Leave out the lines before the one with "珠運《しゅうん》は種々《さま"; output that line and all remaining lines of the records exactly.

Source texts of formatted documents
··········

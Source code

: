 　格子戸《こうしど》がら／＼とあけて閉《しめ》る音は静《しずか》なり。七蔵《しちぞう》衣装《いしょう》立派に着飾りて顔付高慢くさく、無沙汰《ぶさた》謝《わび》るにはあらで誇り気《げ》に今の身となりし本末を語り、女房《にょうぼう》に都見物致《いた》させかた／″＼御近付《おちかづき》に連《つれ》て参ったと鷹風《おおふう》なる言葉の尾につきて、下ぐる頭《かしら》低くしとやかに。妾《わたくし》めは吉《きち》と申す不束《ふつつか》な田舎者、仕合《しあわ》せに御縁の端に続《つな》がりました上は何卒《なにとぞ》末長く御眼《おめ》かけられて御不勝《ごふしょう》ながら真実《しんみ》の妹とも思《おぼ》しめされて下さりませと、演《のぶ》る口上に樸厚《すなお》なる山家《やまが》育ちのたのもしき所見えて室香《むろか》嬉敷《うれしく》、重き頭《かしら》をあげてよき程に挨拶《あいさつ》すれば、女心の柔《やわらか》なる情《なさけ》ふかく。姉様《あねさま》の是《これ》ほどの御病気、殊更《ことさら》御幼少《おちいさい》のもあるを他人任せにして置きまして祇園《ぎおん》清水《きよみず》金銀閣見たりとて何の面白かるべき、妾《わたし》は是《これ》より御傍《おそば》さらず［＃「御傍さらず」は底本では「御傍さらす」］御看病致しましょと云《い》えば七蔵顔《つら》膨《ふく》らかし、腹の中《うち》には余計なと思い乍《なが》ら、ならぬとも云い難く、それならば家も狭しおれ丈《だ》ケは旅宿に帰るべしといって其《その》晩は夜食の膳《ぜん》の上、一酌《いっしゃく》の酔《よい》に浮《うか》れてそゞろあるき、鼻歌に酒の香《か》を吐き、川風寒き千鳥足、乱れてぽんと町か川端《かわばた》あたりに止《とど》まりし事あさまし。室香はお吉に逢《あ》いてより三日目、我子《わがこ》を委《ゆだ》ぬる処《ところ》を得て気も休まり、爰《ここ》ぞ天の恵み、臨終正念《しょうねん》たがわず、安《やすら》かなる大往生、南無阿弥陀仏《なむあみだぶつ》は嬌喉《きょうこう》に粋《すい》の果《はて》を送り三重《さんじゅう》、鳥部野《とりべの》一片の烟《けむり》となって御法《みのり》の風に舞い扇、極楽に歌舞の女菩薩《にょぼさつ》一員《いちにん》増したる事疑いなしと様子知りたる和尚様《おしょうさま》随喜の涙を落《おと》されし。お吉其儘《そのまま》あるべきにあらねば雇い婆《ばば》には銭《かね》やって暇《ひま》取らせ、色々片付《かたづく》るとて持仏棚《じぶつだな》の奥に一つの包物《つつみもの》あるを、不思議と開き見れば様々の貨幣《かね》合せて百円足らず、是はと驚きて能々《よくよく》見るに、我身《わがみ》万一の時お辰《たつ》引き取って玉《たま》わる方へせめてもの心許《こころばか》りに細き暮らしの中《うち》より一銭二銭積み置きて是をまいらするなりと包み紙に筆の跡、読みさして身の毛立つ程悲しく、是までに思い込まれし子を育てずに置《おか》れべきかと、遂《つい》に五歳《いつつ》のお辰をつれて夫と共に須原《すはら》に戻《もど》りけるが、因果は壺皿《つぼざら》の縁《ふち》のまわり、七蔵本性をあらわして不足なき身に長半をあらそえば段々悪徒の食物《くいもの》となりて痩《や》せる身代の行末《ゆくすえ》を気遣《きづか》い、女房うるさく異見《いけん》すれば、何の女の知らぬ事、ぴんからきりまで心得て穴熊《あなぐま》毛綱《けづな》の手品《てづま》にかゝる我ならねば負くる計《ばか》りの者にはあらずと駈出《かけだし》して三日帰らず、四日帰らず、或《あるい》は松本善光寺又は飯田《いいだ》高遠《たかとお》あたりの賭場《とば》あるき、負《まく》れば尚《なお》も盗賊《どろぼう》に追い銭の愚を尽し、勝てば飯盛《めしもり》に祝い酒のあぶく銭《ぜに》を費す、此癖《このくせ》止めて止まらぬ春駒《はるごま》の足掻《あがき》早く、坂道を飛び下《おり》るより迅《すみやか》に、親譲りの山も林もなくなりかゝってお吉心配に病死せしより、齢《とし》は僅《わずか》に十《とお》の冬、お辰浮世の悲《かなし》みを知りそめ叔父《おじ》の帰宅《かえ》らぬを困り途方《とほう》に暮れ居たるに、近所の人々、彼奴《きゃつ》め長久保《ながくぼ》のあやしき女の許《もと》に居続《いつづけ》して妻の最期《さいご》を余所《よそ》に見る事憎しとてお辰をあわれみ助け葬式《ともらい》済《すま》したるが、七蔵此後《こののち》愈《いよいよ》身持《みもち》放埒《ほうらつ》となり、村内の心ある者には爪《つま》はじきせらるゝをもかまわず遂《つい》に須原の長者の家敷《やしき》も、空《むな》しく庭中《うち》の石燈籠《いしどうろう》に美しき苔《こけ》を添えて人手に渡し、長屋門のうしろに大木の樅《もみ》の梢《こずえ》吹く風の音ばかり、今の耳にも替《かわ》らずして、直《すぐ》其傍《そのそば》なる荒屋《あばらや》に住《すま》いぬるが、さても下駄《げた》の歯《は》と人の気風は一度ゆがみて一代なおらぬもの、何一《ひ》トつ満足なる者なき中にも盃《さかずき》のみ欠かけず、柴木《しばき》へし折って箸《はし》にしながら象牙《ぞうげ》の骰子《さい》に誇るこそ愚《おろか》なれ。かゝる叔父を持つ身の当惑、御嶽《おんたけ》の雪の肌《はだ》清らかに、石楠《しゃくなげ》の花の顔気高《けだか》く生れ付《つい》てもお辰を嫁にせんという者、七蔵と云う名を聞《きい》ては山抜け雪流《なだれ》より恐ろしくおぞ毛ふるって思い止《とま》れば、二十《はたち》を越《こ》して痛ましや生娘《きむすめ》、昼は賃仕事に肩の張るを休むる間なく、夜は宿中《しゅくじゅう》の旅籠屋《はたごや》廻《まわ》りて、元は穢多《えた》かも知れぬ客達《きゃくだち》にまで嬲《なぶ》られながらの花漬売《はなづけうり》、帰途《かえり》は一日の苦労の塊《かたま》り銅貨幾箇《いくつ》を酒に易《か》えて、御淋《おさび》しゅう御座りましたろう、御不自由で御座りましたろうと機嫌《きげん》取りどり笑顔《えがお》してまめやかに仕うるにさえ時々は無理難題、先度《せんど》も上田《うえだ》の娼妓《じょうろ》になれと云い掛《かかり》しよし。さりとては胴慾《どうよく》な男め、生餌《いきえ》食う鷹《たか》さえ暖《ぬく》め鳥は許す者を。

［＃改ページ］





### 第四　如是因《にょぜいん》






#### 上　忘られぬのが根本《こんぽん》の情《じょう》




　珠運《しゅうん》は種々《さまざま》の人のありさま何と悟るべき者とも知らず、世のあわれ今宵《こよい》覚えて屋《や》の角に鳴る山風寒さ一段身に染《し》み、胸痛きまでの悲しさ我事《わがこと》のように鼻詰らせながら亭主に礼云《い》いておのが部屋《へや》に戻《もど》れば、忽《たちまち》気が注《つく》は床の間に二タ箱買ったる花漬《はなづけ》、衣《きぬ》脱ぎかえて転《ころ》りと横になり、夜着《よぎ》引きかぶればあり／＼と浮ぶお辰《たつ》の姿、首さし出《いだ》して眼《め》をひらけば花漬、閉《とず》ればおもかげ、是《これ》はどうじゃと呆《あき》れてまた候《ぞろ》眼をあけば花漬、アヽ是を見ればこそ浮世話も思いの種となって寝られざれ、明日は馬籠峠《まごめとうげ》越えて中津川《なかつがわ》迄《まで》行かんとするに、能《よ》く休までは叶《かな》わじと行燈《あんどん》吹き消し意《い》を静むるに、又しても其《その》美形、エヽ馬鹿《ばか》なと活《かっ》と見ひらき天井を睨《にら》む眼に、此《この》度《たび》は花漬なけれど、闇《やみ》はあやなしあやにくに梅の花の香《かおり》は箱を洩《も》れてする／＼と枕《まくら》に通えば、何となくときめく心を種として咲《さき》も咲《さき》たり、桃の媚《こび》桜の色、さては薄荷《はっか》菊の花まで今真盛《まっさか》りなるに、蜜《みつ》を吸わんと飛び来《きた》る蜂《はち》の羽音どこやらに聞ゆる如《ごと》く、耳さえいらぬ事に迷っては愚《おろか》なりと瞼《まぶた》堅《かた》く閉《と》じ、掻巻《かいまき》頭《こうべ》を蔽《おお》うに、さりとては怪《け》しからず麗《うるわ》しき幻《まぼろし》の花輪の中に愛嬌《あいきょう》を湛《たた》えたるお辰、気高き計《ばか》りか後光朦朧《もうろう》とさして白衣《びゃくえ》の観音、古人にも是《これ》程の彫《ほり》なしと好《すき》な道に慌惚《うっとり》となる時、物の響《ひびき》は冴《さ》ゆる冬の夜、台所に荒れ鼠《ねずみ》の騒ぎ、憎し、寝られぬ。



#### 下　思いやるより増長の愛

··········

• **Output for this exercise**
　珠運《しゅうん》は種々《さまざま》の人のありさま何と悟るべき者とも知らず、世のあわれ今宵《こよい》覚えて屋《や》の角に鳴る山風寒さ一段身に染《し》み、胸痛きまでの悲しさ我事《わがこと》のように鼻詰らせながら亭主に礼云《い》いておのが部屋《へや》に戻《もど》れば、忽《たちまち》気が注《つく》は床の間に二タ箱買ったる花漬《はなづけ》、衣《きぬ》脱ぎかえて転《ころ》りと横になり、夜着《よぎ》引きかぶればあり／＼と浮ぶお辰《たつ》の姿、首さし出《いだ》して眼《め》をひらけば花漬、閉《とず》ればおもかげ、是《これ》はどうじゃと呆《あき》れてまた候《ぞろ》眼をあけば花漬、アヽ是を見ればこそ浮世話も思いの種となって寝られざれ、明日は馬籠峠《まごめとうげ》越えて中津川《なかつがわ》迄《まで》行かんとするに、能《よ》く休までは叶《かな》わじと行燈《あんどん》吹き消し意《い》を静むるに、又しても其《その》美形、エヽ馬鹿《ばか》なと活《かっ》と見ひらき天井を睨《にら》む眼に、此《この》度《たび》は花漬なけれど、闇《やみ》はあやなしあやにくに梅の花の香《かおり》は箱を洩《も》れてする／＼と枕《まくら》に通えば、何となくときめく心を種として咲《さき》も咲《さき》たり、桃の媚《こび》桜の色、さては薄荷《はっか》菊の花まで今真盛《まっさか》りなるに、蜜《みつ》を吸わんと飛び来《きた》る蜂《はち》の羽音どこやらに聞ゆる如《ごと》く、耳さえいらぬ事に迷っては愚《おろか》なりと瞼《まぶた》堅《かた》く閉《と》じ、掻巻《かいまき》頭《こうべ》を蔽《おお》うに、さりとては怪《け》しからず麗《うるわ》しき幻《まぼろし》の花輪の中に愛嬌《あいきょう》を湛《たた》えたるお辰、気高き計《ばか》りか後光朦朧《もうろう》とさして白衣《びゃくえ》の観音、古人にも是《これ》程の彫《ほり》なしと好《すき》な道に慌惚《うっとり》となる時、物の響《ひびき》は冴《さ》ゆる冬の夜、台所に荒れ鼠《ねずみ》の騒ぎ、憎し、寝られぬ。



#### 下　思いやるより増長の愛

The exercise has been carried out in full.